Bernoulli Diffusion Derivations

What is Bernoulli Diffusion?
Who is this article for?
Prependix
KL divergence of Multivariate Bernoulli Distributions
$\tilde{\beta}_t$ for Calculating $q\left(\mathbf{x}^{(t)}\vert \mathbf{x}^{(0)} \right)$
Calculating the Posterior $q\left(\mathbf{x}^{(t-1)}\vert \mathbf{x}^{(t)},\mathbf{x}^{(0)} \right)$
Entropy of Multivariate Bernoulli Distributions

What is Bernoulli Diffusion?

Short answer: a Github repo that I made.

Long answer:

Diffusion originated from the classic publication Deep Unsupervised Learning using Nonequilibrium Thermodynamics by Sohl-Dickstein et al.

In the original paper–as well as most practical applications of diffusion (see stable-diffusion)–a Gaussian Markov diffusion kernel is used. This means the algorithm iteratively applies Gaussian noise to samples from the target distribution and then learns to reverse the noising process.


An illustration of Gaussian diffusion stolen from this paper. You’re legally required to put this in any technical article about diffusion.

However, the original paper offhandedly mentions that you can also implement diffusion for binary-valued data using a Bernoulli distribution as your Markov diffusion kernel.


A segment of the original diffusion paper which mentions using Bernoulli diffusion to learn “heartbeat data”.

The authors of the paper published the code for the Gaussian diffusion, but for some reason chose not to publish the Bernoulli diffusion model. I have yet to find an implementation of Bernoulli diffusion anywhere on the internet.

So I decided to implement it myself. It was very hard. I calculated a lot of things and learned a lot of fancy new words.

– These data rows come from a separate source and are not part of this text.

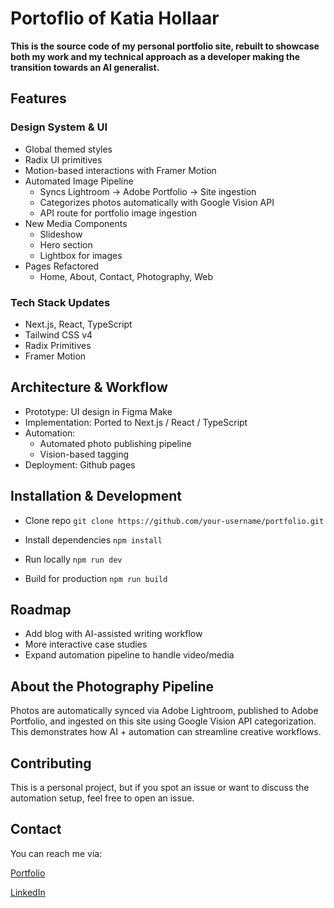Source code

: # Portoflio of Katia Hollaar
**This is the source code of my personal portfolio site, rebuilt to showcase both my work and my technical approach as a developer making the transition towards an AI generalist.**

## Features

### Design System & UI

- Global themed styles
- Radix UI primitives
- Motion-based interactions with Framer Motion
- Automated Image Pipeline
  - Syncs Lightroom → Adobe Portfolio → Site ingestion
  - Categorizes photos automatically with Google Vision API
  - API route for portfolio image ingestion
- New Media Components
  - Slideshow
  - Hero section
  - Lightbox for images
- Pages Refactored
   - Home, About, Contact, Photography, Web

### Tech Stack Updates
- Next.js, React, TypeScript
- Tailwind CSS v4
- Radix Primitives
- Framer Motion

## Architecture & Workflow
- Prototype: UI design in Figma Make
- Implementation: Ported to Next.js / React / TypeScript
- Automation:
  - Automated photo publishing pipeline
  - Vision-based tagging
- Deployment: Github pages

## Installation & Development
- Clone repo
`git clone https://github.com/your-username/portfolio.git`

- Install dependencies
`npm install`

- Run locally
`npm run dev`

- Build for production
`npm run build`

## Roadmap
 - Add blog with AI-assisted writing workflow
 - More interactive case studies
 - Expand automation pipeline to handle video/media

## About the Photography Pipeline
Photos are automatically synced via Adobe Lightroom, published to Adobe Portfolio, and ingested on this site using Google Vision API categorization. This demonstrates how AI + automation can streamline creative workflows.
 
## Contributing

This is a personal project, but if you spot an issue or want to discuss the automation setup, feel free to open an issue.

## Contact

You can reach me via:

[Portfolio](https://afkatja.github.io)

[LinkedIn](https://www.linkedin.com/in/katjahollaar/)
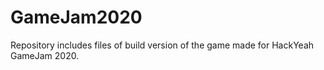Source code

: # GameJam2020
Repository includes files of build version of the game made for HackYeah GameJam 2020.
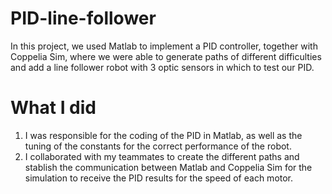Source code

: # PID-line-follower
In this project, we used Matlab to implement a PID controller, together with Coppelia Sim, where we were able to generate paths of different difficulties and add a line follower robot with 3 optic sensors in which to test our PID.

# What I did
1. I was responsible for the coding of the PID in Matlab, as well as the tuning of the constants for the correct performance of the robot.
2. I collaborated with my teammates to create the different paths and stablish the communication between Matlab and Coppelia Sim for the simulation to receive the PID results for the speed of each motor.
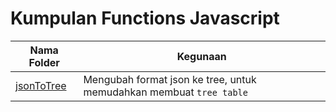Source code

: # Kumpulan Functions Javascript

|    Nama Folder     |                              Kegunaan                               |
| ------------------ | ------------------------------------------------------------------- |
| [jsonToTree](jsonToTree.md) | Mengubah format json ke tree, untuk memudahkan membuat `tree table` |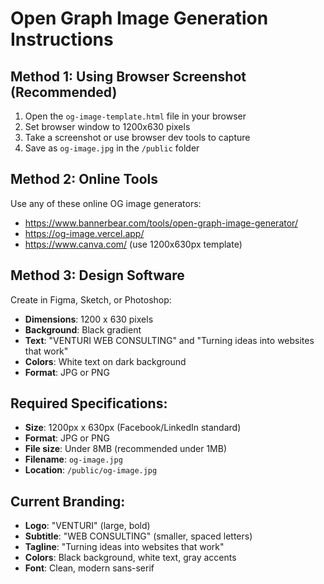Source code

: # Open Graph Image Generation Instructions

## Method 1: Using Browser Screenshot (Recommended)

1. Open the `og-image-template.html` file in your browser
2. Set browser window to 1200x630 pixels
3. Take a screenshot or use browser dev tools to capture
4. Save as `og-image.jpg` in the `/public` folder

## Method 2: Online Tools

Use any of these online OG image generators:
- https://www.bannerbear.com/tools/open-graph-image-generator/
- https://og-image.vercel.app/
- https://www.canva.com/ (use 1200x630px template)

## Method 3: Design Software

Create in Figma, Sketch, or Photoshop:
- **Dimensions**: 1200 x 630 pixels
- **Background**: Black gradient
- **Text**: "VENTURI WEB CONSULTING" and "Turning ideas into websites that work"
- **Colors**: White text on dark background
- **Format**: JPG or PNG

## Required Specifications:
- **Size**: 1200px x 630px (Facebook/LinkedIn standard)
- **Format**: JPG or PNG
- **File size**: Under 8MB (recommended under 1MB)
- **Filename**: `og-image.jpg`
- **Location**: `/public/og-image.jpg`

## Current Branding:
- **Logo**: "VENTURI" (large, bold)
- **Subtitle**: "WEB CONSULTING" (smaller, spaced letters)
- **Tagline**: "Turning ideas into websites that work"
- **Colors**: Black background, white text, gray accents
- **Font**: Clean, modern sans-serif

Here I will be detailing some of the more interesting derivations that I haven’t seen documented anywhere else.

Who is this article for?

Me. I need to dump this all somewhere so that I can finally forget it. However, it might help if you are trying to understand the code in the Bernoulli Diffusion repo. One day in the distant future, these notes might even help college students cheat on their homework.

Prependix

Most of these calculations have to do with the terms involved in this the loss approximation (equation 14 in the paper):

\[K = -\sum_{t=2}^T\int d\mathbf{x}^{(0)} d\mathbf{x}^{(t)} q\left(\mathbf{x}^{(0)}, \mathbf{x}^{(t)} \right)\cdot \\ D_{KL}\left(q\left(\mathbf{x}^{(t-1)}\vert \mathbf{x}^{(t)},\mathbf{x}^{(0)} \right) \vert \vert p\left(\mathbf{x}^{(t-1)}\vert \mathbf{x}^{(t)}\right)\right) \\ + H_q(\mathbf{X}^{(T)}\vert \mathbf{X}^{(0)}) - H_q(\mathbf{X}^{(1)}\vert \mathbf{X}^{(0)}) - H_p(\mathbf{X}^{(T)})\]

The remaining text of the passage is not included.